Wagner so überzeugend in eine psychologische Struktur zu übersetzen, dass das sakrale Brimborium der Nähe zu den Figuren nicht mehr im Weg steht, ist schon eine Leistung. Aber Neuenfels wäre nicht Neuenfels hätte er nicht mehr gewollt, nämlich eine zeitgemäße Übersetzung der Begriffe, die Wagner mit dem "Lohengrin" verband, nämlich von der Suche nach einer Wahrheit, die man letztendlich weder aushalten noch leben kann. Weshalb die Suche danach den Rittern der Mythen und den Künstlern aufgetragen ist, die nun stellvertretend für all die braven Bürger, die zum Selbstschutz vor der Wahrheit die Augen verschließen, leiden müssen und so weiter … Allein dieses philosophische und kulturhistorische Gerüst blieb in wenigen Schnipseln bloße Behauptung und kam in der Inszenierung viel zu selten zum Vorschein.

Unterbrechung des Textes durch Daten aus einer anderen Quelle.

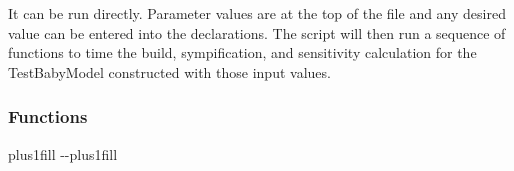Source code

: \documentclass[letterpaper,10pt,english]{sphinxmanual}
\begin{document}
\sphinxAtStartPar
It can be run directly. Parameter values are at the top of the file and any desired value can be entered into the declarations.
The script will then run a sequence of functions to time the build, sympification, and sensitivity calculation for the TestBabyModel
constructed with those input values.
\subsubsection*{Functions}


\begin{savenotes}
\sphinxatlongtablestart
\sphinxthistablewithglobalstyle
\sphinxthistablewithnovlinesstyle
\makeatletter
  \LTleft \@totalleftmargin plus1fill
  \LTright\dimexpr\columnwidth-\@totalleftmargin-\linewidth\relax plus1fill
\makeatother
\begin{longtable}{}
\sphinxtoprule
\endfirsthead

\\
\sphinxtoprule
\endhead

\sphinxbottomrule
{}\\
\endfoot

\endlastfoot
\sphinxtableatstartofbodyhook


\end{longtable}
\end{savenotes}
\end{document}
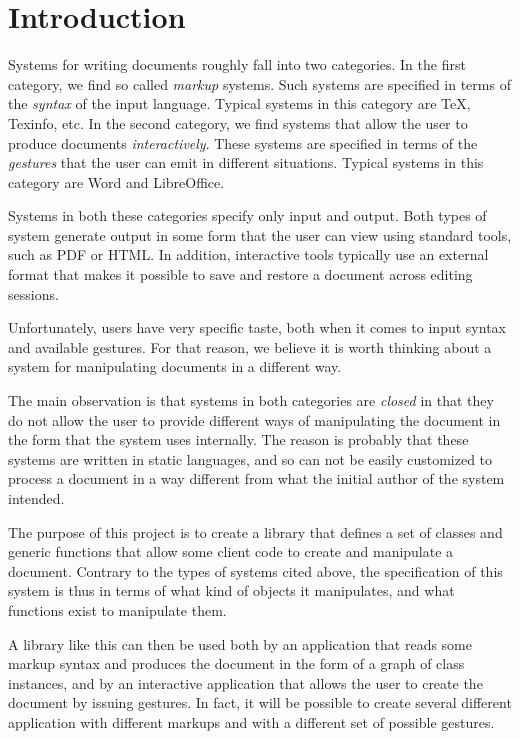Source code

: \chapter{Introduction}
\setcounter{page}{1}%
%
\label{chap-introduction}%

Systems for writing documents roughly fall into two categories.  In
the first category, we find so called \emph{markup} systems.  Such
systems are specified in terms of the \emph{syntax} of the input
language.  Typical systems in this category are TeX, Texinfo, etc.  In
the second category, we find systems that allow the user to produce
documents \emph{interactively}.  These systems are specified in terms
of the \emph{gestures} that the user can emit in different situations.
Typical systems in this category are Word and LibreOffice.

Systems in both these categories specify only input and output.  Both
types of system generate output in some form that the user can view
using standard tools, such as PDF or HTML.  In addition, interactive
tools typically use an external format that makes it possible to save
and restore a document across editing sessions.

Unfortunately, users have very specific taste, both when it comes to
input syntax and available gestures.  For that reason, we believe it
is worth thinking about a system for manipulating documents in a
different way.

The main observation is that systems in both categories are
\emph{closed} in that they do not allow the user to provide different
ways of manipulating the document in the form that the system uses
internally.  The reason is probably that these systems are written in
static languages, and so can not be easily customized to process a
document in a way different from what the initial author of the system
intended.

The purpose of this project is to create a library that defines a set
of classes and generic functions that allow some client code to create
and manipulate a document.  Contrary to the types of systems cited
above, the specification of this system is thus in terms of what kind
of objects it manipulates, and what functions exist to manipulate
them.

A library like this can then be used both by an application that reads
some markup syntax and produces the document in the form of a graph of
class instances, and by an interactive application that allows the
user to create the document by issuing gestures.  In fact, it will be
possible to create several different application with different
markups and with a different set of possible gestures.

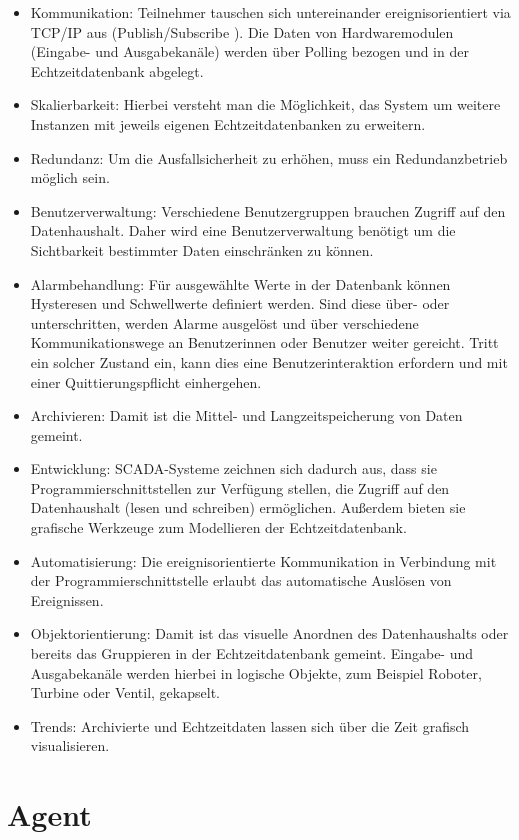\begin{itemize}
	\item Kommunikation: Teilnehmer tauschen sich untereinander ereignisorientiert via TCP/IP aus (Publish/Subscribe \cite{Jacobsen2009}). Die Daten von Hardwaremodulen (Eingabe- und Ausgabekanäle) werden über Polling bezogen und in der Echtzeitdatenbank abgelegt.
	\item Skalierbarkeit: Hierbei versteht man die Möglichkeit, das System um weitere Instanzen mit jeweils eigenen Echtzeitdatenbanken zu erweitern.
	\item Redundanz: Um die Ausfallsicherheit zu erhöhen, muss ein Redundanzbetrieb möglich sein.
	\item Benutzerverwaltung: Verschiedene Benutzergruppen brauchen Zugriff auf den Datenhaushalt. Daher wird eine Benutzerverwaltung benötigt um die Sichtbarkeit bestimmter Daten einschränken zu können.
	\item Alarmbehandlung: Für ausgewählte Werte in der Datenbank können Hysteresen und Schwellwerte definiert werden. Sind diese über- oder unterschritten, werden Alarme ausgelöst und über verschiedene Kommunikationswege an Benutzerinnen oder Benutzer weiter gereicht. Tritt ein solcher Zustand ein, kann dies eine Benutzerinteraktion erfordern und mit einer Quittierungspflicht einhergehen.  
	\item Archivieren: Damit ist die Mittel- und Langzeitspeicherung von Daten gemeint.
	\item Entwicklung: SCADA-Systeme zeichnen sich dadurch aus, dass sie Programmierschnittstellen zur Verfügung stellen, die Zugriff auf den Datenhaushalt (lesen und schreiben) ermöglichen. Außerdem bieten sie grafische Werkzeuge zum Modellieren der Echtzeitdatenbank.
	\item Automatisierung: Die ereignisorientierte Kommunikation in Verbindung mit der Programmierschnittstelle erlaubt das automatische Auslösen von Ereignissen.
	\item Objektorientierung: Damit ist das visuelle Anordnen des Datenhaushalts oder bereits das Gruppieren in der Echtzeitdatenbank gemeint. Eingabe- und Ausgabekanäle werden hierbei in logische Objekte, zum Beispiel Roboter, Turbine oder Ventil, gekapselt.
	\item Trends: Archivierte und Echtzeitdaten lassen sich über die Zeit grafisch visualisieren.\\
\end{itemize}

\section{Agent}

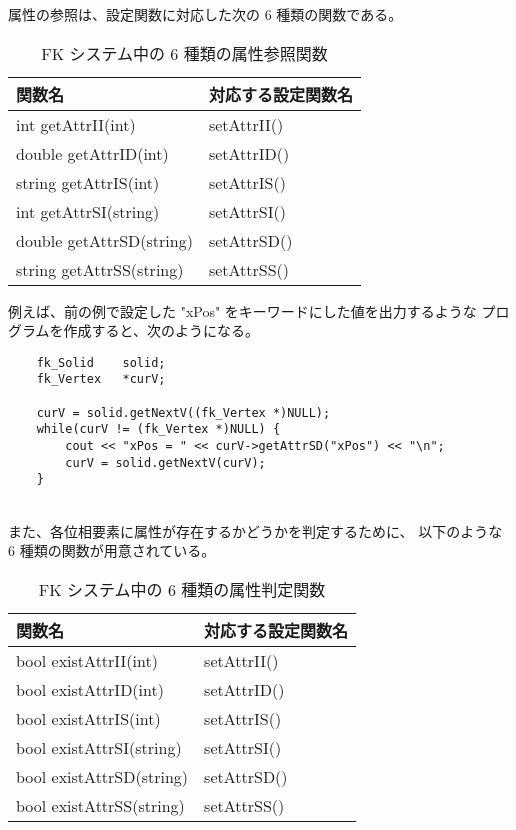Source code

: 属性の参照は、設定関数に対応した次の 6 種類の関数である。

\begin{table}[H]
\caption{FK システム中の 6 種類の属性参照関数}
\label{tbl:attr2}
\begin{center}
\begin{tabular}{|l|l|}
\hline
関数名 & 対応する設定関数名 \\ \hline
int getAttrII(int)		& setAttrII()	\\ \hline
double getAttrID(int)		& setAttrID()	\\ \hline
string getAttrIS(int)		& setAttrIS()	\\ \hline
int getAttrSI(string)		& setAttrSI()	\\ \hline
double getAttrSD(string)	& setAttrSD()	\\ \hline
string getAttrSS(string)	& setAttrSS()	\\ \hline
\end{tabular}
\end{center}
\end{table}

例えば、前の例で設定した "xPos" をキーワードにした値を出力するような
プログラムを作成すると、次のようになる。
\\
\begin{breakbox}
\begin{verbatim}
    fk_Solid    solid;
    fk_Vertex   *curV;

    curV = solid.getNextV((fk_Vertex *)NULL);
    while(curV != (fk_Vertex *)NULL) {
        cout << "xPos = " << curV->getAttrSD("xPos") << "\n";
        curV = solid.getNextV(curV);
    }
\end{verbatim}
\end{breakbox}
~ \\
また、各位相要素に属性が存在するかどうかを判定するために、
以下のような 6 種類の関数が用意されている。

\begin{table}[H]
\caption{FK システム中の 6 種類の属性判定関数}
\label{tbl:attr3}
\begin{center}
\begin{tabular}{|l|l|}
\hline
関数名 & 対応する設定関数名 \\ \hline
bool existAttrII(int)		& setAttrII()	\\ \hline
bool existAttrID(int)		& setAttrID()	\\ \hline
bool existAttrIS(int)		& setAttrIS()	\\ \hline
bool existAttrSI(string)	& setAttrSI()	\\ \hline
bool existAttrSD(string)	& setAttrSD()	\\ \hline
bool existAttrSS(string)	& setAttrSS()	\\ \hline
\end{tabular}
\end{center}
\end{table}

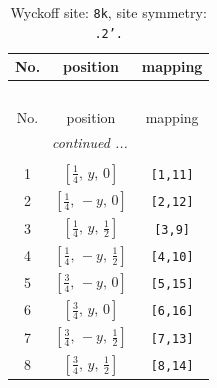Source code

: \documentclass[fleqn,8pt]{jsarticle}
\begin{document}
\begin{longtable}{ccc}
\caption{Wyckoff site: {\tt 8k}, site symmetry: {\tt .2'.}}
 \\
 \hline \hline
No. & position & mapping \\ \hline \endfirsthead

\multicolumn{2}{l}{\tablename\ \thetable{}} \\
 \hline \hline
No. & position & mapping \\ \hline \endhead

 \hline \hline
\multicolumn{2}{r}{\footnotesize\it continued ...} \\ \endfoot

 \hline \hline
\multicolumn{2}{r}{} \\ \endlastfoot

1 & $\left[ \frac{1}{4},\, y,\, 0 \right]$ & {\tt [1,11]} \\ \hline
2 & $\left[ \frac{1}{4},\, - y,\, 0 \right]$ & {\tt [2,12]} \\ \hline
3 & $\left[ \frac{1}{4},\, y,\, \frac{1}{2} \right]$ & {\tt [3,9]} \\ \hline
4 & $\left[ \frac{1}{4},\, - y,\, \frac{1}{2} \right]$ & {\tt [4,10]} \\ \hline
5 & $\left[ \frac{3}{4},\, - y,\, 0 \right]$ & {\tt [5,15]} \\ \hline
6 & $\left[ \frac{3}{4},\, y,\, 0 \right]$ & {\tt [6,16]} \\ \hline
7 & $\left[ \frac{3}{4},\, - y,\, \frac{1}{2} \right]$ & {\tt [7,13]} \\ \hline
8 & $\left[ \frac{3}{4},\, y,\, \frac{1}{2} \right]$ & {\tt [8,14]} \\
\end{longtable}
\renewcommand{\arraystretch}{1.2}
\end{document}

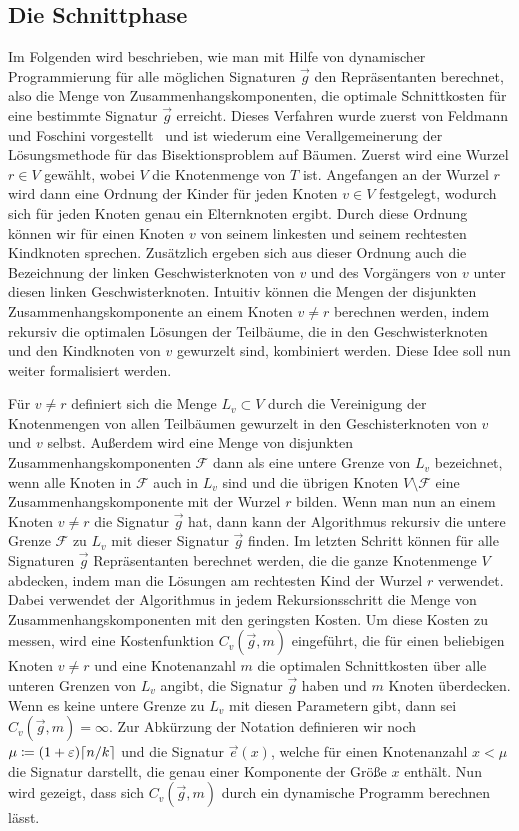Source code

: \subsection{Die Schnittphase}\label{sec:cutting}
Im Folgenden wird beschrieben, wie man mit Hilfe von dynamischer Programmierung für alle möglichen Signaturen $\vec{g}$ den Repräsentanten berechnet, also die Menge von Zusammenhangskomponenten, die optimale Schnittkosten für eine bestimmte Signatur $\vec{g}$ erreicht.
Dieses Verfahren wurde zuerst von Feldmann und Foschini vorgestellt~\parencite{FF15} und ist wiederum eine Verallgemeinerung der Lösungsmethode für das Bisektionsproblem auf Bäumen. \parencite{mcg78, ws11}
Zuerst wird eine Wurzel $r \in V$ gewählt, wobei $V$ die Knotenmenge von $T$ ist. 
Angefangen an der Wurzel $r$ wird dann eine Ordnung der Kinder für jeden Knoten $v \in V$ festgelegt, wodurch sich für jeden Knoten genau ein Elternknoten ergibt.
Durch diese Ordnung können wir für einen Knoten $v$ von seinem linkesten und seinem rechtesten Kindknoten sprechen. 
Zusätzlich ergeben sich aus dieser Ordnung auch die Bezeichnung der linken Geschwisterknoten von $v$ und des Vorgängers von $v$ unter diesen linken Geschwisterknoten.
Intuitiv können die Mengen der disjunkten Zusammenhangskomponente an einem Knoten $v \neq r$ berechnen werden, indem rekursiv die optimalen Lösungen der Teilbäume, die in den Geschwisterknoten und den Kindknoten von $v$ gewurzelt sind, kombiniert werden.
Diese Idee soll nun weiter formalisiert werden.

Für $v \neq r$ definiert sich die Menge $L_v \subset V$ durch die Vereinigung der Knotenmengen von allen Teilbäumen gewurzelt in den Geschisterknoten von $v$ und $v$ selbst.
Außerdem wird eine Menge von disjunkten Zusammenhangskomponenten $\mathcal{F}$ dann als eine untere Grenze von $L_v$ bezeichnet, wenn alle Knoten in $\mathcal{F}$ auch in $L_v$ sind und die übrigen Knoten $V \setminus \mathcal{F}$ eine Zusammenhangskomponente mit der Wurzel $r$ bilden.
Wenn man nun an einem Knoten $v \neq r$ die Signatur $\vec{g}$ hat, dann kann der Algorithmus rekursiv die untere Grenze $\mathcal{F}$ zu $L_v$ mit dieser Signatur $\vec{g}$ finden.
Im letzten Schritt können für alle Signaturen $\vec{g}$ Repräsentanten berechnet werden, die die ganze Knotenmenge $V$ abdecken, indem man die Lösungen am rechtesten Kind der Wurzel $r$ verwendet.
Dabei verwendet der Algorithmus in jedem Rekursionsschritt die Menge von Zusammenhangskomponenten mit den geringsten Kosten. 
Um diese Kosten zu messen, wird eine Kostenfunktion $C_v(\vec{g}, m)$ eingeführt, die für einen beliebigen Knoten $v \neq r$ und eine Knotenanzahl $m$ die optimalen Schnittkosten über alle unteren Grenzen von $L_v$ angibt, die Signatur $\vec{g}$ haben und $m$ Knoten überdecken.
Wenn es keine untere Grenze zu $L_v$ mit diesen Parametern gibt, dann sei $C_v(\vec{g}, m) = \infty$.
Zur Abkürzung der Notation definieren wir noch $\mu \coloneqq (1+\eps)\ceil*{n/k}$ und die Signatur $\vec{e}(x)$, welche für einen Knotenanzahl $x < \mu$ die Signatur darstellt, die genau einer Komponente der Größe $x$ enthält.
Nun wird gezeigt, dass sich $C_v(\vec{g}, m)$ durch ein dynamische Programm berechnen lässt.

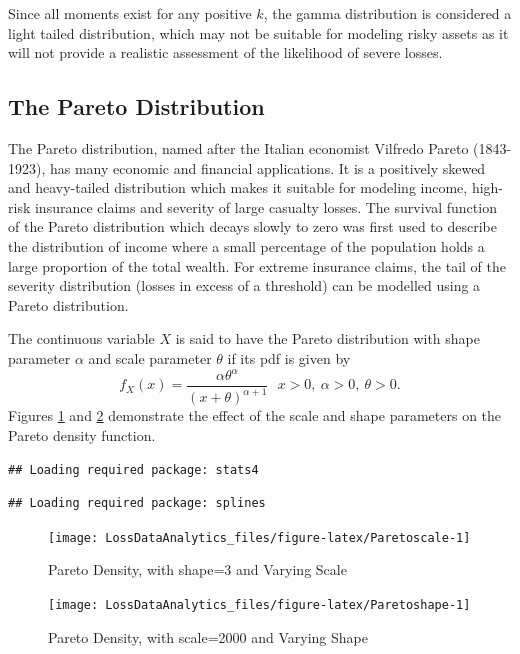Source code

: \documentclass[]{book}
\theoremstyle{definition}
\theoremstyle{definition}
\theoremstyle{definition}
\theoremstyle{remark}
\begin{document}
Since all moments exist for any positive \(k\), the gamma distribution
is considered a light tailed distribution, which may not be suitable for
modeling risky assets as it will not provide a realistic assessment of
the likelihood of severe losses.

\subsection{The Pareto Distribution}\label{the-pareto-distribution}

The Pareto distribution, named after the Italian economist Vilfredo
Pareto (1843-1923), has many economic and financial applications. It is
a positively skewed and heavy-tailed distribution which makes it
suitable for modeling income, high-risk insurance claims and severity of
large casualty losses. The survival function of the Pareto distribution
which decays slowly to zero was first used to describe the distribution
of income where a small percentage of the population holds a large
proportion of the total wealth. For extreme insurance claims, the tail
of the severity distribution (losses in excess of a threshold) can be
modelled using a Pareto distribution.

The continuous variable \(X\) is said to have the Pareto distribution
with shape parameter \(\alpha\) and scale parameter \(\theta\) if its
pdf is given by
\[f_{X}\left( x \right) = \frac{\alpha\theta^{\alpha}}{\left( x + \theta \right)^{\alpha + 1}} \ \ \  x  >  0,\ \alpha >  0,\ \theta > 0.\]
Figures \ref{fig:Paretoscale} and \ref{fig:Paretoshape} demonstrate the
effect of the scale and shape parameters on the Pareto density function.

\begin{verbatim}
## Loading required package: stats4
\end{verbatim}

\begin{verbatim}
## Loading required package: splines
\end{verbatim}

\begin{figure}

{\centering \texttt{[image: LossDataAnalytics\_files/figure-latex/Paretoscale-1]} 

}

\caption{Pareto Density, with shape=3 and Varying Scale}\label{fig:Paretoscale}
\end{figure}

\begin{figure}

{\centering \texttt{[image: LossDataAnalytics\_files/figure-latex/Paretoshape-1]} 

}

\caption{Pareto Density, with scale=2000 and Varying Shape}\label{fig:Paretoshape}
\end{figure}
\end{document}
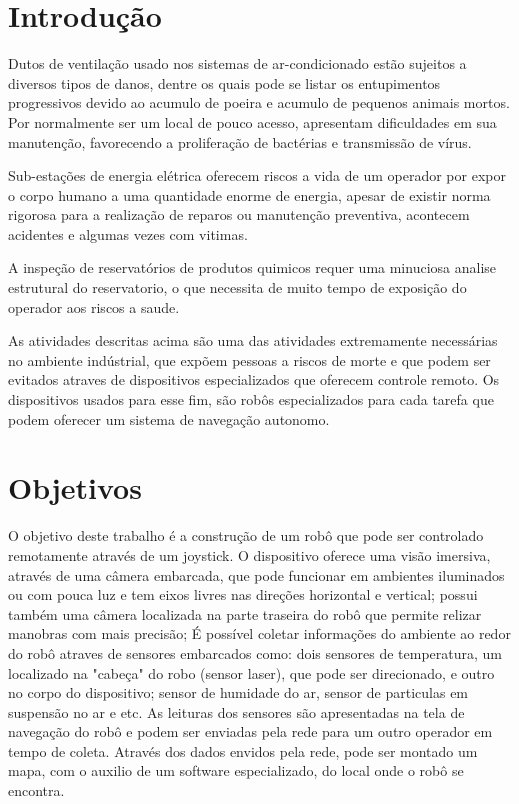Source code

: \documentclass[a4paper,12pt]{article}
\begin{document}
\section{Introdução}
	Dutos de ventilação usado nos sistemas de ar-condicionado estão sujeitos a diversos tipos de danos, dentre os quais pode se listar os entupimentos progressivos devido ao acumulo de poeira e acumulo de pequenos animais mortos. Por normalmente ser um local de pouco acesso, apresentam dificuldades em sua manutenção, favorecendo a proliferação de bactérias e transmissão de vírus.\par
	Sub-estações de energia elétrica oferecem riscos a vida de um operador por expor o corpo humano a uma quantidade enorme de energia, apesar de existir norma rigorosa para a realização de reparos ou manutenção preventiva, acontecem acidentes e algumas vezes com vitimas.\par
	A inspeção de reservatórios de produtos quimicos requer uma minuciosa analise estrutural do reservatorio, o que necessita de muito tempo de exposição do operador aos riscos a saude.\par
	As atividades descritas acima são uma das atividades extremamente necessárias no ambiente indústrial, que expõem pessoas a riscos de morte e que podem ser evitados atraves de dispositivos especializados que oferecem controle remoto. Os dispositivos usados para esse fim, são robôs especializados para cada tarefa que podem oferecer um sistema de navegação autonomo.

\section{Objetivos}
	O objetivo deste trabalho é a construção de um robô que pode ser controlado remotamente através de um joystick. O dispositivo oferece uma visão imersiva, através de uma câmera embarcada, que pode funcionar em ambientes iluminados ou com pouca luz e tem eixos livres nas direções horizontal e vertical; possui também uma câmera localizada na parte traseira do robô que permite relizar manobras com mais precisão; É possível coletar informações do ambiente ao redor do robô atraves de sensores embarcados como: dois sensores de temperatura, um localizado na "cabeça" do robo (sensor laser), que pode ser direcionado, e outro no corpo do dispositivo; sensor de humidade do ar, sensor de particulas em suspensão no ar e etc. As leituras dos sensores são apresentadas na tela de navegação do robô e podem ser enviadas pela rede para um outro operador em tempo de coleta. Através dos dados envidos pela rede, pode ser montado um mapa, com o auxilio de um software especializado, do local onde o robô se encontra.
\end{document}
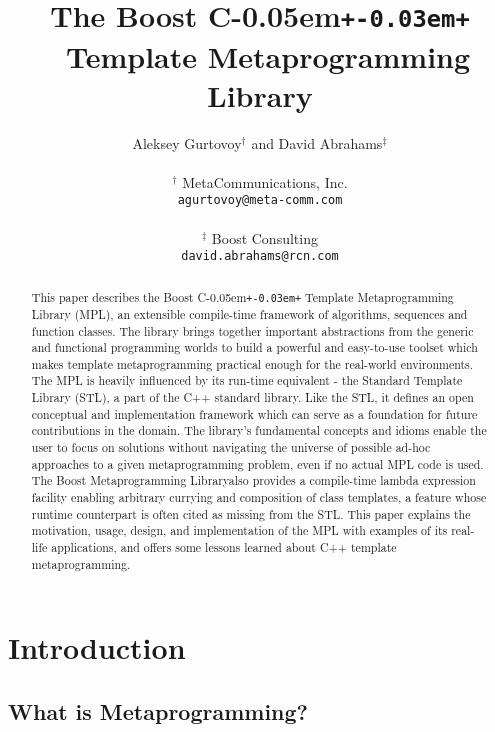 \documentclass{netobjectdays}
\newcommand{\Cpp}{C\kern-0.05em\texttt{+\kern-0.03em+}%
}
\newcommand{\Mpl}{Boost Meta\-program\-ming Library}
\newcommand{\mping}{meta\-program\-ming}
\begin{document}
\title{The Boost \Cpp\ Template Metaprogramming Library}

\author{Aleksey Gurtovoy$^\dag$ and David Abrahams$^\ddag$ \\
\\
$^\dag$ MetaCommunications, Inc. \\
\texttt{agurtovoy@meta-comm.com}\\
\\
$^\ddag$ Boost Consulting \\
\texttt{david.abrahams@rcn.com}
}

\maketitle

\begin{abstract} $\!$This paper describes the Boost \Cpp Template
Meta\-program\-ming Library (MPL), an extensible compile-time
framework of algorithms, sequences and function classes. The library
brings together important abstractions from the generic and functional
programming worlds to build a powerful and easy-to-use toolset which
makes template \mping{} practical enough for the real-world
environments. The MPL is heavily influenced by its run-time equivalent
- the Standard Template Library (STL), a part of the C++ standard
library. Like the STL, it defines an open conceptual and
implementation framework which can serve as a foundation for future
contributions in the domain. The library's fundamental concepts and
idioms enable the user to focus on solutions without navigating the
universe of possible ad-hoc approaches to a given \mping{} problem,
even if no actual MPL code is used.  The \Mpl also provides a
compile-time lambda expression facility enabling arbitrary currying
and composition of class templates, a feature whose runtime
counterpart is often cited as missing from the STL. This paper
explains the motivation, usage, design, and implementation of the MPL
with examples of its real-life applications, and offers some lessons
learned about C++ template \mping{}.
\end{abstract}


\section{Introduction}

\subsection{What is Metaprogramming?}
\end{document}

Das ist schade, gerade in Bayreuth, verdankt die Stadt ihren Ruf als Festspielort doch gerade diesem missionarischen und größenwahnsinnigen Gestus. Nach seinen bisherigen Regietaten beurteilt, wäre Neuenfels, ähnlich wie vor sechs Jahren Christoph Schlingensief, auch der richtige Mann gewesen, den kunstreligiösen Ursprung des Ortes ins rechte Licht zu setzen. Jedoch es scheint, die Ratten und was sich so an Assoziationen an sie heftet, haben alle Energie dafür verbraucht.